City councilmembers who were previously supporters of Intro #1303 began publicly claiming that the arrests were racist, unprecedented and out of line with New York City vending policy. Not mentioned by the media is that these were some of the same city councilmembers who routinely demand vending crackdowns on immigrant vendors in their districts.
“Churro Ladies Arrested” became a national story with hundreds of articles and TV news pieces attacking the police for their anti-churro vending racism. The SVP did an impressive job of keeping the story alive and their efforts eventually paid off with a newly rewritten Intro #1116, supported by virtually all New York City elected officials, including the mayor.
The only problem with the churro lady story is that these women had been warned and summonsed repeatedly for illegal vending. No vendors, regardless of ethnicity, are allowed to sell in a subway station. No vendors are allowed to sell food without a vending license, a food-handling certificate from the city Department of Health and a regulation food cart with hot and cold water that is stored in an approved commissary.
Thousands of New York City food vendors, including white disabled veteran food vendors who are fully licensed and legitimate, are summonsed every year for vending infractions. If they fail to change their mode of vending so as to follow the vending laws they are sometimes arrested.
Timing is everything. The churro story and a video of the arrests perfectly fit the narrative of racist cops targeting people of color and elevated a very routine arrest into a national scandal.
The New York Times and many other media outlets knowingly misrepresented SVP as the only vending advocates in New York City and connected their campaign with the Black Lives Matter protests and other efforts at racial justice. The mayor and even the BIDs all began falling all over themselves describing vendors as the salt of the earth, essential workers and the embodiment of the American Dream.
However, behind the stirring rhetoric about how wonderful and important street vendors are to the city, Intro #1116 was actually a very bad deal for Gotham’s vendors. The law takes vending policy out of the hands of elected officials and puts it directly in control of the BIDs by means of a Street Vendor Advisory Board made up of BID executives, city officials and a token street vendor. Historically, most of the BIDs were started specifically to eliminate vendors.
Removing the N.Y.P.D. from the task of vending enforcement was also a very bad idea for vendors. While occasional incidents of police brutality against vendors have occurred, for the most part, police officers see vending as a very minor problem and actually try to avoid writing any vending summonses.
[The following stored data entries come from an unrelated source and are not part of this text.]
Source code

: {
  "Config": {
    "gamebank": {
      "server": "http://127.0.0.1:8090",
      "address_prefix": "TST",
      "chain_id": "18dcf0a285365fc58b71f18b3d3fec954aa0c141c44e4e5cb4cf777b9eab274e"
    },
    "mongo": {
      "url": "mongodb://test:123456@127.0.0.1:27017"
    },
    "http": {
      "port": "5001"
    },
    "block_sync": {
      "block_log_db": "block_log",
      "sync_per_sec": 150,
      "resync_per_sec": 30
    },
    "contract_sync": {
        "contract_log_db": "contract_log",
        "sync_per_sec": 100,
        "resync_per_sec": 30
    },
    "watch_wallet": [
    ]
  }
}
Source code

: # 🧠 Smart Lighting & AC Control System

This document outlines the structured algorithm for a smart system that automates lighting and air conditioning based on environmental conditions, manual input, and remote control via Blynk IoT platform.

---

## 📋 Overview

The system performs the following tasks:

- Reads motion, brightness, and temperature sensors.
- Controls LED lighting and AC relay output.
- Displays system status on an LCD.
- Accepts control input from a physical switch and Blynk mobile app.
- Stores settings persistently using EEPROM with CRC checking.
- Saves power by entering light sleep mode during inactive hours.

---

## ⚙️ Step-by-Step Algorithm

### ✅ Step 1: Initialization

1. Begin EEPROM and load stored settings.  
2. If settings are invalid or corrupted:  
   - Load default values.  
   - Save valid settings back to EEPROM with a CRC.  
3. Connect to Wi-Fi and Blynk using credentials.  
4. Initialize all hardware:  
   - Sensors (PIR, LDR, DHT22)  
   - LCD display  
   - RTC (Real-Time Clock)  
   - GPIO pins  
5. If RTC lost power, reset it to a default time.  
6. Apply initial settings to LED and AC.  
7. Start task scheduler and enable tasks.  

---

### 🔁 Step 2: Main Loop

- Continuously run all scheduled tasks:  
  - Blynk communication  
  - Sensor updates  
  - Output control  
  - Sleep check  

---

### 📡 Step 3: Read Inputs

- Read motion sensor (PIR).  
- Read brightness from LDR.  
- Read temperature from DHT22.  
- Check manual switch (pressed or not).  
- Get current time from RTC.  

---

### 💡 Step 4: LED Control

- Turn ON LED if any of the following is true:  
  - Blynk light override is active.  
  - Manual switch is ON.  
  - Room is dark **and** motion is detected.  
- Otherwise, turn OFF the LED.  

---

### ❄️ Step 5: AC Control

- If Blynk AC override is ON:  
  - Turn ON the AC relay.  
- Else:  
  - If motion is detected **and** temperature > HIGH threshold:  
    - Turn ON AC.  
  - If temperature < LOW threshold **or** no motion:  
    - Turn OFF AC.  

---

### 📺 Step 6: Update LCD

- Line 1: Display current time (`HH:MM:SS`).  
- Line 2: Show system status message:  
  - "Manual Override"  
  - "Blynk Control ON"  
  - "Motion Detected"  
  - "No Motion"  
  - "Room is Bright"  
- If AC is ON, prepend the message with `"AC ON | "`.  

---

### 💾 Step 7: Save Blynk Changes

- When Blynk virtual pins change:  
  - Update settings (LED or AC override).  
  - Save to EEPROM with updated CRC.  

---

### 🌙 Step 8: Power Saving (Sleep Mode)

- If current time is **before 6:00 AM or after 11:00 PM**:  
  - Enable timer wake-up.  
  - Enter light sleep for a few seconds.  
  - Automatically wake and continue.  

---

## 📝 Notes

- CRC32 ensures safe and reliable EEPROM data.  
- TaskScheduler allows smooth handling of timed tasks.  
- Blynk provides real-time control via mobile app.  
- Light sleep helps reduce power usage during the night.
N.Y.P.D. officers typically ignore vendors unless there is a specific complaint about them, most often called in by a BID executive. By assigning the Department of Consumer Affairs to directly take over vending enforcement, the law will unquestionably increase the number of vending summonses issued and increase the number of arrests of unlicensed immigrant food vendors, the very people Intro #1116 was supposedly written to help.
Now, just two months after the bill was passed, the mayor, the BIDs and the media outlets who stirred up the fake churro controversy and pledged their undying love for all vendors, are once again calling for a fierce crackdown on the exact same immigrant vendors they were championing.
As it turns out, the only accomplishment of the Street Vendor Project, a front group partly financed by the New York City Council, was to con the media into believing they were vendor advocates. SVP has repeatedly done more harm to the entire vending community than any BID or elected official ever could.
Robert Lederman is president of A.R.T.I.S.T. (Artists’ Response To Illegal State Tactics). He has been a street vendor since 1961.